2009-07-06 19:24:57

by Andi Kleen

[permalink] [raw]
Subject: [PATCH] [1/2] Optimization for touch_atime


Some benchmark testing shows touch_atime to be high up in profile
logs for IO intensive workloads. Most likely that's due to the lock
in mnt_want_write(). Unfortunately touch_atime first takes the lock,
and then does all the other tests that could avoid atime updates (like
noatime or relatime).

Do it the other way round -- first try to avoid the update and only
then if that didn't succeed take the lock. That works because none of
the atime avoidance tests rely on locking.

This also eliminates a goto.

Signed-off-by: Andi Kleen <[email protected]>

---
fs/inode.c | 20 ++++++++++----------
1 file changed, 10 insertions(+), 10 deletions(-)

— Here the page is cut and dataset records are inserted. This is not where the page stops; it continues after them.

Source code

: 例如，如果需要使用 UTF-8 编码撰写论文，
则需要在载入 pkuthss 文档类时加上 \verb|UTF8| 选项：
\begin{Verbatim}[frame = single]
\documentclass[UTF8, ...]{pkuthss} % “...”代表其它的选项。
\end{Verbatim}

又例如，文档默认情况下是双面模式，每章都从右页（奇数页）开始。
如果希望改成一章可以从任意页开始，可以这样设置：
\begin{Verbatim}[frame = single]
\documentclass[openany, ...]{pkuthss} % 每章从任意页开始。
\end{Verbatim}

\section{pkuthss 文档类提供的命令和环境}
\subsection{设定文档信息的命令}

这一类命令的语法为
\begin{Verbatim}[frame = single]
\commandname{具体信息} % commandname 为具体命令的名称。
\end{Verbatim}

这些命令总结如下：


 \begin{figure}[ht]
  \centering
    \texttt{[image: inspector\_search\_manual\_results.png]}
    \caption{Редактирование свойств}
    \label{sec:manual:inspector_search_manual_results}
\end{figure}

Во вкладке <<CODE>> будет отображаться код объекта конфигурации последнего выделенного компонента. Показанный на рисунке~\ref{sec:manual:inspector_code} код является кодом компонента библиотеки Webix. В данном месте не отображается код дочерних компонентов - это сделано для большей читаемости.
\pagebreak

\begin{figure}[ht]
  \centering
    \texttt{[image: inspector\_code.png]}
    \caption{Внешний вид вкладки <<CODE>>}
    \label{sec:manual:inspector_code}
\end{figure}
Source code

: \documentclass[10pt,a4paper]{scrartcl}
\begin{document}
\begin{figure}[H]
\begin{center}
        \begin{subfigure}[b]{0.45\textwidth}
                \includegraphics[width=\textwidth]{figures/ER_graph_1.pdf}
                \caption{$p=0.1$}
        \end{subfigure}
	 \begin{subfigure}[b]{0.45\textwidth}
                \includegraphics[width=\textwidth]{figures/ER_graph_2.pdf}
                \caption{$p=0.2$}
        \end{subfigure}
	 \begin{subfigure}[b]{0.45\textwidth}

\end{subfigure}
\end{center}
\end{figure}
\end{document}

Index: linux-2.6.30-ak/fs/inode.c
===================================================================
--- linux-2.6.30-ak.orig/fs/inode.c
+++ linux-2.6.30-ak/fs/inode.c
@@ -1361,31 +1361,31 @@ void touch_atime(struct vfsmount *mnt, s
struct inode *inode = dentry->d_inode;
struct timespec now;

- if (mnt_want_write(mnt))
- return;
if (inode->i_flags & S_NOATIME)
- goto out;
+ return;
if (IS_NOATIME(inode))
- goto out;
+ return;
if ((inode->i_sb->s_flags & MS_NODIRATIME) && S_ISDIR(inode->i_mode))
- goto out;
+ return;

if (mnt->mnt_flags & MNT_NOATIME)
- goto out;
+ return;
if ((mnt->mnt_flags & MNT_NODIRATIME) && S_ISDIR(inode->i_mode))
- goto out;
+ return;

now = current_fs_time(inode->i_sb);

if (!relatime_need_update(mnt, inode, now))
- goto out;
+ return;

if (timespec_equal(&inode->i_atime, &now))
- goto out;
+ return;
+
+ if (mnt_want_write(mnt))
+ return;

inode->i_atime = now;
mark_inode_dirty_sync(inode);
-out:
mnt_drop_write(mnt);
}
EXPORT_SYMBOL(touch_atime);


2009-07-06 19:25:11

by Andi Kleen

[permalink] [raw]
Subject: [PATCH] [2/2] Optimize touch_time too


Do a similar optimization as earlier for touch_atime. Getting
the lock in mnt_get_write is relatively costly, so try all
avenues to avoid it first.

This patch is careful to still only update inode fields
inside the lock region.

This didn't show up in benchmarks, but it's easy enough
to do.

Signed-off-by: Andi Kleen <[email protected]>

---
fs/inode.c | 43 +++++++++++++++++++++++--------------------
1 file changed, 23 insertions(+), 20 deletions(-)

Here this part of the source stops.